Furthermore, and consistent with the notion of Medicare as a transfer payment, C. Eugene Steuerle and Stephanie Rennane of the Urban Institute have found that most Americans will receive far more from Medicare than they put in. For example, they calculate that the average two-earner couple retiring in 2010 will have paid $116,000 in Medicare taxes and will receive $351,000 in lifetime benefits – triple their contributions.

On a per capita basis, someone who participates in all three plans currently pays $6,555 per year while the system pays out $12,212. Thus to close this gap, the combination of taxes and premiums would have to double. The payroll tax would have to increase from 2.9% to 3.3%. The monthly premiums on B would have to increase from $100 to $400. And people would have to start paying roughly $120 per month for their prescription benefit. It is pretty clear that this is never going to happen.

So what can be done? On the revenue side, an important step has already taken place as part of the Affordable Care Act, which raised the payroll tax by 0.9% on people making more than $200,000 ($250,000 for joint filers), and imposes a 2.9% tax on unearned income for these people. The Joint Committee on Taxation estimates that these measures will raise $184 billion over the next 10 years.

Thus, one of the more obvious steps has already taken place – raising the tax on high earners –  but as we can see from the table above, this won’t even cover one year’s deficit, much less 10 years of deficits. And assuming that there is no political appetite to raise taxes on middle and lower income earners, any future improvement is going to have to come on the expenditure side.

But the forecast for the future paints the opposite picture. Although the growth rate of medical health care spending has declined in the past several years, probably as a result of the decline of employment-based insurance due to the economic downturn in 2008, it is projected to resume its faster-than-the-economy growth rate. Over the next decade the Medicare Board of Trustees is forecasting a 6.2% growth in Medicare expenditures versus a 4.1% growth in the economy. (See Table V.B1. on page 203 in the link)

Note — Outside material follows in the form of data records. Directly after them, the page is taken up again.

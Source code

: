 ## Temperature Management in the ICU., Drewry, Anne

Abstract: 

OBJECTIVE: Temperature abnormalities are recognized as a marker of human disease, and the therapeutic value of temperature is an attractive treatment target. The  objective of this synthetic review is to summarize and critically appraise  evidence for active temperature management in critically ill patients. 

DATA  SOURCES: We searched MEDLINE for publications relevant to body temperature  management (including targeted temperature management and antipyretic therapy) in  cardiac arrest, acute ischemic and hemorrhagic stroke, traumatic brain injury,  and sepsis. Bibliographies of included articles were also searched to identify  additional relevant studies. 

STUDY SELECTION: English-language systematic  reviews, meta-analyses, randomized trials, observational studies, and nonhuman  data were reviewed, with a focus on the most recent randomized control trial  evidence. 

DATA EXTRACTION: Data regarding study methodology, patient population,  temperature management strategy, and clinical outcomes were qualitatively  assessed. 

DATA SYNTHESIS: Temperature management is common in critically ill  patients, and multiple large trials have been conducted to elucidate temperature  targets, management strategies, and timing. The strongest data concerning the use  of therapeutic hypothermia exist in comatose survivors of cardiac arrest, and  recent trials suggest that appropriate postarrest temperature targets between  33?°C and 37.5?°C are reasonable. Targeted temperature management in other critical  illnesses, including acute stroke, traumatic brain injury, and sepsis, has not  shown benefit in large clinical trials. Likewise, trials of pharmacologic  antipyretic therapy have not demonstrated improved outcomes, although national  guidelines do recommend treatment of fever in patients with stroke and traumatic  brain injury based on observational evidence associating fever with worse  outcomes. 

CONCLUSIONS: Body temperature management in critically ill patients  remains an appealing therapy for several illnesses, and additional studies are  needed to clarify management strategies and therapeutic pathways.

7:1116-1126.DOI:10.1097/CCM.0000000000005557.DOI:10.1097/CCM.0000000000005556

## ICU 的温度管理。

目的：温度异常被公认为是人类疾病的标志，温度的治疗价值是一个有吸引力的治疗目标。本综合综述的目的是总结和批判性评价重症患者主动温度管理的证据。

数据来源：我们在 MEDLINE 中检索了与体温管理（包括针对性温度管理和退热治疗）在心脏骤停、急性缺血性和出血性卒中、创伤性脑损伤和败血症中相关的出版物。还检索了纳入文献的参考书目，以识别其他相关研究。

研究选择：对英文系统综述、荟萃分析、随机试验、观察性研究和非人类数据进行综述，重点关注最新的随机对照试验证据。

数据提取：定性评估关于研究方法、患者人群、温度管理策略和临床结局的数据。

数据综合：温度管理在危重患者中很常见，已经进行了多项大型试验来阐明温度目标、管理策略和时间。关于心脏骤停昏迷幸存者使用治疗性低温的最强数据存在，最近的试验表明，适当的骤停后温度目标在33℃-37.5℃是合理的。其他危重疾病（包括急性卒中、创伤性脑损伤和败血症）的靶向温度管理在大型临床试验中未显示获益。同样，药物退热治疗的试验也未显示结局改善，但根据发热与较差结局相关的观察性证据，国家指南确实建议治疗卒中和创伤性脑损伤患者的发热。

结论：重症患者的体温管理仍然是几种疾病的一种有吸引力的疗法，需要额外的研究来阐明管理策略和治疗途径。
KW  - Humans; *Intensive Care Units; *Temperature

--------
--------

There is no escaping the reality that unless we find a way to reign in Medicare expenses, the amount of money that we spend on our elderly’s health care will continue to grow as a percent of the economy and as percent of government spending – a harbinger of what we face if and when we move to universal health care.

Frank Trainer, a Hastings Center Board member, oversees several distribution companies and is a member in Balancitta, LLC, an investment partnership. He was director of fixed income at Sanford C. Bernstein & Co.